La participación ciudadana pasó a tener virtudes milagrosas para nuestros endémicos males que cierto discurso político los endilgó a los partidos. Justificadora del nuevo poder, la participación tiene ahora abundantes normas que le institucionalizan y forma parte de las decisiones públicas. Ya debería asustar a los poderes emanados del voto popular. Pero los hechos muestran que llegamos al inverso.
El Consejo de Participación Ciudadana y Control Social ha fallado en su rol de dar sentido y valor a la participación o más bien la está devaluando. Está perdido en trámites, procedimientos y sobre todo en los dedales del poder. Había podido crear precedentes de lo que significaría un cuarto poder del Estado, en contrapeso a los otros poderes creando precedentes de ética pública, de lo que debe ser o no, de lo que conviene o no para la vida pública. Oportunidades sobran para llamar la atención a los otros poderes del Estado, por infringir procedimientos, principios, irrespeto al otro, indicios de corrupción, etc.
Pero el CPCCS se casó con el silencio, cuando debería ganarse el espacio público con una palabra por encima de intereses materiales, políticos, de grupo o de entidad pública alguna. La mayoría de sus consejeros son presas de ver la vida pública en función del momento y no del proceso que el presente implica para el futuro o de un sistema o instituciones a construir. Presas del juego del poder, piensan que la crítica al Gobierno es estar contra el Gobierno, cuando es un Gobierno que necesita crítica y exigencias, precisamente porque hay un vacío a su alrededor, no tiene programa ni organización y tiene un pobre sentido institucional. Reducido a los círculos del poder, en rechazo y distancia de la sociedad civil, mal puede encarnar ciudadanía y por encima de todo requiere que la ciudadanía activa ilumine al Príncipe en sus pretensiones.

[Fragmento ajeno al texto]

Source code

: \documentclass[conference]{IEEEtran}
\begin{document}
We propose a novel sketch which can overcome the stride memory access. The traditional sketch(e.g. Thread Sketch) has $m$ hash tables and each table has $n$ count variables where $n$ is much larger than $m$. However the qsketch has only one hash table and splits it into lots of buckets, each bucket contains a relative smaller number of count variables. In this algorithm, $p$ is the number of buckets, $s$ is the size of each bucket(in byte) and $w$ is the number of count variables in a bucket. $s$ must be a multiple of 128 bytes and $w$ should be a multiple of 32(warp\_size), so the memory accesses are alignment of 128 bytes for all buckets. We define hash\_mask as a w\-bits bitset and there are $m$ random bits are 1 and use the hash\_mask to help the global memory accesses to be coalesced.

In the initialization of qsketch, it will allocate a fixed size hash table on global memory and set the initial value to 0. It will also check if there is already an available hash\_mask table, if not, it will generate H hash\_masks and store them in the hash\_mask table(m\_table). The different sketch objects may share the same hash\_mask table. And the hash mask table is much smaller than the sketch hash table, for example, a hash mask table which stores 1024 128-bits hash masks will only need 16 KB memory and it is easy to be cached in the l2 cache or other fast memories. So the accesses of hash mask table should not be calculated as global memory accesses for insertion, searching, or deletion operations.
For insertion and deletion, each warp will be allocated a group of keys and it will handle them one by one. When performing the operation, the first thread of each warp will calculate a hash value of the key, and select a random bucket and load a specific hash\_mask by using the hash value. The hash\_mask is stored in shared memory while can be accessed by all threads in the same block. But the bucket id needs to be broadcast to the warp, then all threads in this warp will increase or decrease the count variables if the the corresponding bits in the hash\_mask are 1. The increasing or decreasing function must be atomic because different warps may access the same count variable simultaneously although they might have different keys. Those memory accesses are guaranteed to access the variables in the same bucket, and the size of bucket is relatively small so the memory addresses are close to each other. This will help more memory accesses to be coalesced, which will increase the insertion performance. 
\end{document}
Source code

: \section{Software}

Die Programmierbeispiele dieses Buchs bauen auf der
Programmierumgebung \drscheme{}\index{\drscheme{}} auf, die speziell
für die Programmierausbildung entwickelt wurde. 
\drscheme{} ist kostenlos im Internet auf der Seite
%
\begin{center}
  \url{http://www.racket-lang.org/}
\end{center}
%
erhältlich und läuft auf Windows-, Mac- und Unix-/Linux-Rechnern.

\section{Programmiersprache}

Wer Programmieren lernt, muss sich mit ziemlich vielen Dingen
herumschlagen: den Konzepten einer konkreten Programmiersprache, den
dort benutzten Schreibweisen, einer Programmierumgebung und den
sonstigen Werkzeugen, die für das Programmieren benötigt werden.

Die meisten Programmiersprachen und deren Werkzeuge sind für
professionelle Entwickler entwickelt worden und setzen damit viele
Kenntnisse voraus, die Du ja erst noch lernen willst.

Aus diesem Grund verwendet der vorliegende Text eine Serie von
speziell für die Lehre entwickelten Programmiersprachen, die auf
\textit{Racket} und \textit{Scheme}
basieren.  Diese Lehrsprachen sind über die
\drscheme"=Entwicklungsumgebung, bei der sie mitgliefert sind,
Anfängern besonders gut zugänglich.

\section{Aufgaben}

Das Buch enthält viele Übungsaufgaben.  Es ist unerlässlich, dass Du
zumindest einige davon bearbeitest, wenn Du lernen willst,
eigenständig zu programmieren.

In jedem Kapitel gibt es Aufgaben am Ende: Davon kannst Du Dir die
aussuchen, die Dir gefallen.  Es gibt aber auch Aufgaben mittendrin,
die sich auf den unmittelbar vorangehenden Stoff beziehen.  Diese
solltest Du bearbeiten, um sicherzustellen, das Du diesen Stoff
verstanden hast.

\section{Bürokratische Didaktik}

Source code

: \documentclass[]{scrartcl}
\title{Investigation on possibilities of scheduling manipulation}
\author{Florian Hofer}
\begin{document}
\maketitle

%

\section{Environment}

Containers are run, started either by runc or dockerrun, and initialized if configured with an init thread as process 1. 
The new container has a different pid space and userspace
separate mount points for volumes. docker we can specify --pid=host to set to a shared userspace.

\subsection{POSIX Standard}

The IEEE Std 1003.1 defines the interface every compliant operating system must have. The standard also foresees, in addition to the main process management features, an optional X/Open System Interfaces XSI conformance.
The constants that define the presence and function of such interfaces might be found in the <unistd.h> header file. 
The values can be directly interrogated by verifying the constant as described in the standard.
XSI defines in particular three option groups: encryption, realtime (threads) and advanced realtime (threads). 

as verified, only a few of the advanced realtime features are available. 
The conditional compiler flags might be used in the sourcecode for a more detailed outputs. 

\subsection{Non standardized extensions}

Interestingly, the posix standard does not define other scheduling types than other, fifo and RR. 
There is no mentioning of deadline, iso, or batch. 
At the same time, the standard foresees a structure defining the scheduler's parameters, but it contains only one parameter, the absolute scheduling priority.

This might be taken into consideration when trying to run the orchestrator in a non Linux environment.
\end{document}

Los hechos muestran que el diseño que institucionaliza la participación es inapropiado. Pues, se trasvasa la disputa política al CPCCS en un juego que se vuelve turbio. Se quiere esconder lo que en principio no debe hacer pero que es inevitable, ya que al nombrar personas que asumen funciones que son objeto de poder, existe disputa de poder. Así lo demuestra el nombramiento del Fiscal, aún más en una sociedad en la cual la justicia sigue el cálculo del poder social, económico o político. Es mejor que el Congreso nombre autoridades, en claro debate de pesos y contrapesos políticos entre Gobierno y oposiciones. La vida política es mejor con reglas del juego claras –con escándalos incluidos- y no con las que llevan a jugar a las escondidas y que los hilos del poder se hagan tras las bambalinas. Lo turbio tiene peores consecuencias con la ética pública que los escándalos y negociaciones con reglas claras de competencia del poder.